_Material provided_
========

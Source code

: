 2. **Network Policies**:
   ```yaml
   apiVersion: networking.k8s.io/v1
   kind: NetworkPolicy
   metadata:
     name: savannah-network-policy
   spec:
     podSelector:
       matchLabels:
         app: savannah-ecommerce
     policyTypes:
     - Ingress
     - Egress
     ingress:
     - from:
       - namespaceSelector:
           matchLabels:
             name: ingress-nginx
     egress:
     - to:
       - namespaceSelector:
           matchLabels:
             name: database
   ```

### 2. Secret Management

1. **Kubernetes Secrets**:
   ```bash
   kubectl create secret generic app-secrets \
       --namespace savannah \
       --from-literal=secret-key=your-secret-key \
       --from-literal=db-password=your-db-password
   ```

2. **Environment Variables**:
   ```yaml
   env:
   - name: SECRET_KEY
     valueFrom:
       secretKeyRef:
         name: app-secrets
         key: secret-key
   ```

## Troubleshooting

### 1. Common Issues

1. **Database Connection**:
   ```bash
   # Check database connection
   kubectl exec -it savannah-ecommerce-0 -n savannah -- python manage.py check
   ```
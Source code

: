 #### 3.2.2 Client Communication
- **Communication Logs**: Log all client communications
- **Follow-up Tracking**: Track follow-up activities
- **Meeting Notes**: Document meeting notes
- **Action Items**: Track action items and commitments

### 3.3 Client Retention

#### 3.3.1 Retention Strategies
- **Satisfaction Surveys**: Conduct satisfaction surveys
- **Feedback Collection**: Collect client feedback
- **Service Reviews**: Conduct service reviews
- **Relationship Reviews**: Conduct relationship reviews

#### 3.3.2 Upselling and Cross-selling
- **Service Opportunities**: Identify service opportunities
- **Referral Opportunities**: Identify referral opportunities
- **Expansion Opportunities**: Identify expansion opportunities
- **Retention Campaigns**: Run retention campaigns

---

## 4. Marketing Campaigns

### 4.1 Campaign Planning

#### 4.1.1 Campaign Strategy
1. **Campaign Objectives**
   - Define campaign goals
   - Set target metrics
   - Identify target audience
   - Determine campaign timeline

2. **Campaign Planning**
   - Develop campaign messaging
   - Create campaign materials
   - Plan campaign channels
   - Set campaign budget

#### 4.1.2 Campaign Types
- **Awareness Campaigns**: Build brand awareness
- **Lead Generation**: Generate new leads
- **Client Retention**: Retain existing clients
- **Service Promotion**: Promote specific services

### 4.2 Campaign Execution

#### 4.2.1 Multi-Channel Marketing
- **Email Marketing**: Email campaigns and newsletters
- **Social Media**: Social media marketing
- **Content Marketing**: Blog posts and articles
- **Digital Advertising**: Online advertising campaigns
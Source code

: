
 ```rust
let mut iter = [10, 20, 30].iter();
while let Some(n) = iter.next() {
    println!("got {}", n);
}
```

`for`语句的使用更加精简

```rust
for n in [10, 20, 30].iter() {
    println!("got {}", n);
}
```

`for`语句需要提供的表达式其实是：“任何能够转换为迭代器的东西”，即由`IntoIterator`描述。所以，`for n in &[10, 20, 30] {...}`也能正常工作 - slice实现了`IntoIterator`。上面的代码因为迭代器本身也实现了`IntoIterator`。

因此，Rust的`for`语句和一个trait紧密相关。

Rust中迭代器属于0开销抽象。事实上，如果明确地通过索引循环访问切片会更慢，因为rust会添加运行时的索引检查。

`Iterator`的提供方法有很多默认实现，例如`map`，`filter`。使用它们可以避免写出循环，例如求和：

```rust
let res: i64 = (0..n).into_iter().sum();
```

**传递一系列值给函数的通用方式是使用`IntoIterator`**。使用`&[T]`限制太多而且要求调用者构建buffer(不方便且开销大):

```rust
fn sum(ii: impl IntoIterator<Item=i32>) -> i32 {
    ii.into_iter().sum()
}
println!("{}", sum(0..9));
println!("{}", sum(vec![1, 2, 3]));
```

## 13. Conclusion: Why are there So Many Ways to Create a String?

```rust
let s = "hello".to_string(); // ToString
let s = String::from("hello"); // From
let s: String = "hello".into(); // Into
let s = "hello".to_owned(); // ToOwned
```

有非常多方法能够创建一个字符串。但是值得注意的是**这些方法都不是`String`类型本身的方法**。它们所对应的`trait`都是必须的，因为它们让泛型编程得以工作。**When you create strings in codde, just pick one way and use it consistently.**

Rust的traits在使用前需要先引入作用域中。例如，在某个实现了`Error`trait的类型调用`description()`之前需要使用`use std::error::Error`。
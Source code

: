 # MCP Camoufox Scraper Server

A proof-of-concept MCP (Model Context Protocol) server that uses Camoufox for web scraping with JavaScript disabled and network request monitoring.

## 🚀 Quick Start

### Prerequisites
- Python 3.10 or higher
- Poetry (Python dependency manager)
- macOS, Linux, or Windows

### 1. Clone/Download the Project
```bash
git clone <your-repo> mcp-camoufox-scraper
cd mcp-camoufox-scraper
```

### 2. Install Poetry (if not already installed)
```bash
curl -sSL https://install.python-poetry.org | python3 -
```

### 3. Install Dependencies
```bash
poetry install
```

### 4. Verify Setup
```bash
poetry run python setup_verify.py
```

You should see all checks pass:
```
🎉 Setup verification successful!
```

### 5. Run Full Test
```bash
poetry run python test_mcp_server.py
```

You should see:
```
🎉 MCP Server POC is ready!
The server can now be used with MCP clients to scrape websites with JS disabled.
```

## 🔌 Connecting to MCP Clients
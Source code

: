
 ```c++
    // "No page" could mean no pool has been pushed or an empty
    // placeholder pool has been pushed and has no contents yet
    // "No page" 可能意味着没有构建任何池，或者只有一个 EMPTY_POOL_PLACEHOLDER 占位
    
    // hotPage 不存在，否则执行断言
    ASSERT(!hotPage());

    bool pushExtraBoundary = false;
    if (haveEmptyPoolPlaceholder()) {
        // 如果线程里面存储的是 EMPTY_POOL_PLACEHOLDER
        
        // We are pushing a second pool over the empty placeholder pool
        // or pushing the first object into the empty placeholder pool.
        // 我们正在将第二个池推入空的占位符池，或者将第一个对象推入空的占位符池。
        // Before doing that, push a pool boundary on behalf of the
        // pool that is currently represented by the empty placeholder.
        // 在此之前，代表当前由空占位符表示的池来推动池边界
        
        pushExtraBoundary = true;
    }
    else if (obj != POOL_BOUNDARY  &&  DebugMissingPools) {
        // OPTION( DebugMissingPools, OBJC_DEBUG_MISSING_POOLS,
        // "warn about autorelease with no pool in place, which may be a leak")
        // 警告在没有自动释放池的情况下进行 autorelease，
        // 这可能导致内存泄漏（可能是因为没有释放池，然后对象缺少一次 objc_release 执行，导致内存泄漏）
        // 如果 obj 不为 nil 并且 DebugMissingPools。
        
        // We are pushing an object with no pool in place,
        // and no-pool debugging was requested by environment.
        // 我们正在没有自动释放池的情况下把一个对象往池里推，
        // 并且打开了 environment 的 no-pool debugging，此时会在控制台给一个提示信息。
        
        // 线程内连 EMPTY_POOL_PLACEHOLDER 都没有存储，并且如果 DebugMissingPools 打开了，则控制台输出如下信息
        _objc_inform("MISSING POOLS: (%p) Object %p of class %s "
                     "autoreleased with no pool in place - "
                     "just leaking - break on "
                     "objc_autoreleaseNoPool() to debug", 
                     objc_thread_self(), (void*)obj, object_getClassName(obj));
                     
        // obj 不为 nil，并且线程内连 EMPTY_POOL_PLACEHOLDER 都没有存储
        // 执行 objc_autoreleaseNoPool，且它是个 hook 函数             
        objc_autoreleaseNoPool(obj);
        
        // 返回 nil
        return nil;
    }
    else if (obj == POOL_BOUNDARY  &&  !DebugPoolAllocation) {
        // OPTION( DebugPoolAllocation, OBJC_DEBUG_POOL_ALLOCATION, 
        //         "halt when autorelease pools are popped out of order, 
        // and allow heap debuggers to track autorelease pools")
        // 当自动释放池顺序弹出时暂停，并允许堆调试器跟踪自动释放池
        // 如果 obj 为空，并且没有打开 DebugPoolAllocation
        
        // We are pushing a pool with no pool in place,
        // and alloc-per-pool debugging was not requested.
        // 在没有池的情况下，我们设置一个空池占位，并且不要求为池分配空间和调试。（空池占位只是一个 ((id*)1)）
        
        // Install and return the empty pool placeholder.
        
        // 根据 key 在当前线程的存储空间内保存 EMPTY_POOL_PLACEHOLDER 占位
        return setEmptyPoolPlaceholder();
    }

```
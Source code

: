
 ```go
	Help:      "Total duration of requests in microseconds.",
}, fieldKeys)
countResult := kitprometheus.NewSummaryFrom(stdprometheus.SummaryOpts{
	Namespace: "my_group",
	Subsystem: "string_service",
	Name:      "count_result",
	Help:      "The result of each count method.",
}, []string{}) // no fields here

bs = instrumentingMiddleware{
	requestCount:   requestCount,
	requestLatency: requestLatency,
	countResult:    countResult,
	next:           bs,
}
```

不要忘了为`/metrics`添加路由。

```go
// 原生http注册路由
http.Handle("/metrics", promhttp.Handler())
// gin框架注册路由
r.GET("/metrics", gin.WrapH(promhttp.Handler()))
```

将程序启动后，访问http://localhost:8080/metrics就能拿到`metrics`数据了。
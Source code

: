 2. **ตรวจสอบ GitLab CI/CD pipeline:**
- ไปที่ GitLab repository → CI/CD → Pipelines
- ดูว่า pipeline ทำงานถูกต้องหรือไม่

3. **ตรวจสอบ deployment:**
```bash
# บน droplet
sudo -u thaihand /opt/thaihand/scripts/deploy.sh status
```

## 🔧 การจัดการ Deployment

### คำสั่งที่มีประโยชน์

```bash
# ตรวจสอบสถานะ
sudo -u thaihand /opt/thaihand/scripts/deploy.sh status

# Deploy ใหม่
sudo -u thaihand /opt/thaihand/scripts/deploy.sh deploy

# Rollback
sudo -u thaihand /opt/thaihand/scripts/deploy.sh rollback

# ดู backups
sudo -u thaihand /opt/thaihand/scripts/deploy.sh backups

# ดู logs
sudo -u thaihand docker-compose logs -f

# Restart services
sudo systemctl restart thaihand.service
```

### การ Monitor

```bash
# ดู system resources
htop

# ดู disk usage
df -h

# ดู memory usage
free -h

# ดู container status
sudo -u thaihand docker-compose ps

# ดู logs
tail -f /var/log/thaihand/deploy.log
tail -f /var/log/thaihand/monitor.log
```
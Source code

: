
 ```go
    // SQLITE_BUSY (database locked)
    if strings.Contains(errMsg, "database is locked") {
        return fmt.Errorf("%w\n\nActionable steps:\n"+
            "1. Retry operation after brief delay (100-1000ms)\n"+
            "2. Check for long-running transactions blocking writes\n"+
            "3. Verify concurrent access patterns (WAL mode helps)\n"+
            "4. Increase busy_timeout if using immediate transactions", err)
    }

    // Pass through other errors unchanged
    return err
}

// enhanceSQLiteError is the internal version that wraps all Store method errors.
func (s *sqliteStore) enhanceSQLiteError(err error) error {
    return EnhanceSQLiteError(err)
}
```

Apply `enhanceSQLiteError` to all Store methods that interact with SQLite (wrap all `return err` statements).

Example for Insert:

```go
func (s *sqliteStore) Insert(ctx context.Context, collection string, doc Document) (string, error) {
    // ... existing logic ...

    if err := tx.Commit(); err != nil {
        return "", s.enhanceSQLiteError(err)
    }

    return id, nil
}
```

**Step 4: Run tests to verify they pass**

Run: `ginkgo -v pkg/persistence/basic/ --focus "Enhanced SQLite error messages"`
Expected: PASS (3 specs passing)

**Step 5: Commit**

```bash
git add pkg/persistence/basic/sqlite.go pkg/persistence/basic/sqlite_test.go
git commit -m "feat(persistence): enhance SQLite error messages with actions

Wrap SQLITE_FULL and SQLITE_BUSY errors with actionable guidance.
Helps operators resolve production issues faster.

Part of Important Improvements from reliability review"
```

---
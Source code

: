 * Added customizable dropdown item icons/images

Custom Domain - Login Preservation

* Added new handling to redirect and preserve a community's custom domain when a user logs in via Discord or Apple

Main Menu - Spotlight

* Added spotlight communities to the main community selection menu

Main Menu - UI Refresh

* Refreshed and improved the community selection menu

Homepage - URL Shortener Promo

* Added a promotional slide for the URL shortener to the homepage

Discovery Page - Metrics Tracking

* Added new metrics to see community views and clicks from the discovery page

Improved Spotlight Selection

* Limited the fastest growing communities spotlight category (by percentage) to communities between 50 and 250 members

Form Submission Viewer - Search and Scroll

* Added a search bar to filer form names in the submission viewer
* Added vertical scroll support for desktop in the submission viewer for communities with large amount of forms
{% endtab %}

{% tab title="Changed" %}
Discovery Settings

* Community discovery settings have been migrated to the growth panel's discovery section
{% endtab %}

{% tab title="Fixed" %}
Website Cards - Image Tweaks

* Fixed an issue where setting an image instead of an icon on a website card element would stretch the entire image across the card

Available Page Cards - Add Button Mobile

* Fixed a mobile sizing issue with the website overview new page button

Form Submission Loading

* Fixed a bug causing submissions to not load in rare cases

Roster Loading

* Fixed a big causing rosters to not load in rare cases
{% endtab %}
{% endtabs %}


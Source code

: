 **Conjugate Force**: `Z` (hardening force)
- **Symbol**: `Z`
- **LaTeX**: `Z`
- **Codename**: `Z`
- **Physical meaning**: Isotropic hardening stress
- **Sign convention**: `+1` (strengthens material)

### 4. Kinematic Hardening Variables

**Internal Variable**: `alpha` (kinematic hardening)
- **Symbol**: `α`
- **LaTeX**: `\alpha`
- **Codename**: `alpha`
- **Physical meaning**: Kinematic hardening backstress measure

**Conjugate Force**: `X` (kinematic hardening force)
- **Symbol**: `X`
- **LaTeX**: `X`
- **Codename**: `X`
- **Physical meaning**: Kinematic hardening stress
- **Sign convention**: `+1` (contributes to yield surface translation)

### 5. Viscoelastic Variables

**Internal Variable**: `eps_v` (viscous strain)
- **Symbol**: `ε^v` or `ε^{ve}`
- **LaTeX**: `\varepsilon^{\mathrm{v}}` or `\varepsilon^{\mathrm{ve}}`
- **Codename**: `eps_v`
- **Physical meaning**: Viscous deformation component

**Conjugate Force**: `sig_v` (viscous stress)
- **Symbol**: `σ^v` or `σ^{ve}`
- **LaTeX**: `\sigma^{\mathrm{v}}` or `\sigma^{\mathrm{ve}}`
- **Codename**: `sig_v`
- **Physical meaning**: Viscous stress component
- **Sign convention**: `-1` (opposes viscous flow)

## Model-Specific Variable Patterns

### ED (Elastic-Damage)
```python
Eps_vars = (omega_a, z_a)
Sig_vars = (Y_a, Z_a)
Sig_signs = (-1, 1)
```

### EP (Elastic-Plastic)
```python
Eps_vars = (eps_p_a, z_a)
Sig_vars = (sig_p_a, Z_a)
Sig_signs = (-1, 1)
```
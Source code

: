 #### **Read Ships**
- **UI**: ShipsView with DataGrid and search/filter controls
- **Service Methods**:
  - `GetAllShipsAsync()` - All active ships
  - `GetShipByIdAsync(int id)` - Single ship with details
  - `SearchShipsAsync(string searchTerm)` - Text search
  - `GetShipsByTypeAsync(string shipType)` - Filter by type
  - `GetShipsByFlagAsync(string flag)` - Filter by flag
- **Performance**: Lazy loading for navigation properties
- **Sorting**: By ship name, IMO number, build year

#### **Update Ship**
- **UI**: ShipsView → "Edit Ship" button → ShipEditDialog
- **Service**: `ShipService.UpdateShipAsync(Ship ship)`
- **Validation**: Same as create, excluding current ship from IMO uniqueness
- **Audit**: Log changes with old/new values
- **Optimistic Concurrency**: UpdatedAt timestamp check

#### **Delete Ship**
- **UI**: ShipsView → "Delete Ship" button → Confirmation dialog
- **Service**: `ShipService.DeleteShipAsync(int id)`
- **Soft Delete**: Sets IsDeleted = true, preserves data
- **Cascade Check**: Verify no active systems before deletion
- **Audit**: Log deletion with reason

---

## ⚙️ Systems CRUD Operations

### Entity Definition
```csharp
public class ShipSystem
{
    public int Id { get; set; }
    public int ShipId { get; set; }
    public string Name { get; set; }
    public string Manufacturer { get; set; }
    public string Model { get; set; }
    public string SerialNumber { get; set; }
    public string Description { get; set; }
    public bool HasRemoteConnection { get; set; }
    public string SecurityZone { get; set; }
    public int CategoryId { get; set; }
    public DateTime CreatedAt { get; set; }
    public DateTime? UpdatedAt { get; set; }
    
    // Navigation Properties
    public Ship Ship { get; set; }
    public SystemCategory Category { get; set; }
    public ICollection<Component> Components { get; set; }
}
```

========

_Work item_
Your answer should be the lines above from the one containing "Discord or Apple" through the one containing "across the card", copied exactly and with both ends kept.

_Solution for this exercise_
* Added new handling to redirect and preserve a community's custom domain when a user logs in via Discord or Apple

Main Menu - Spotlight

* Added spotlight communities to the main community selection menu

Main Menu - UI Refresh

* Refreshed and improved the community selection menu

Homepage - URL Shortener Promo

* Added a promotional slide for the URL shortener to the homepage

Discovery Page - Metrics Tracking

* Added new metrics to see community views and clicks from the discovery page

Improved Spotlight Selection

* Limited the fastest growing communities spotlight category (by percentage) to communities between 50 and 250 members

Form Submission Viewer - Search and Scroll

* Added a search bar to filer form names in the submission viewer
* Added vertical scroll support for desktop in the submission viewer for communities with large amount of forms
{% endtab %}

{% tab title="Changed" %}
Discovery Settings

* Community discovery settings have been migrated to the growth panel's discovery section
{% endtab %}

{% tab title="Fixed" %}
Website Cards - Image Tweaks

* Fixed an issue where setting an image instead of an icon on a website card element would stretch the entire image across the card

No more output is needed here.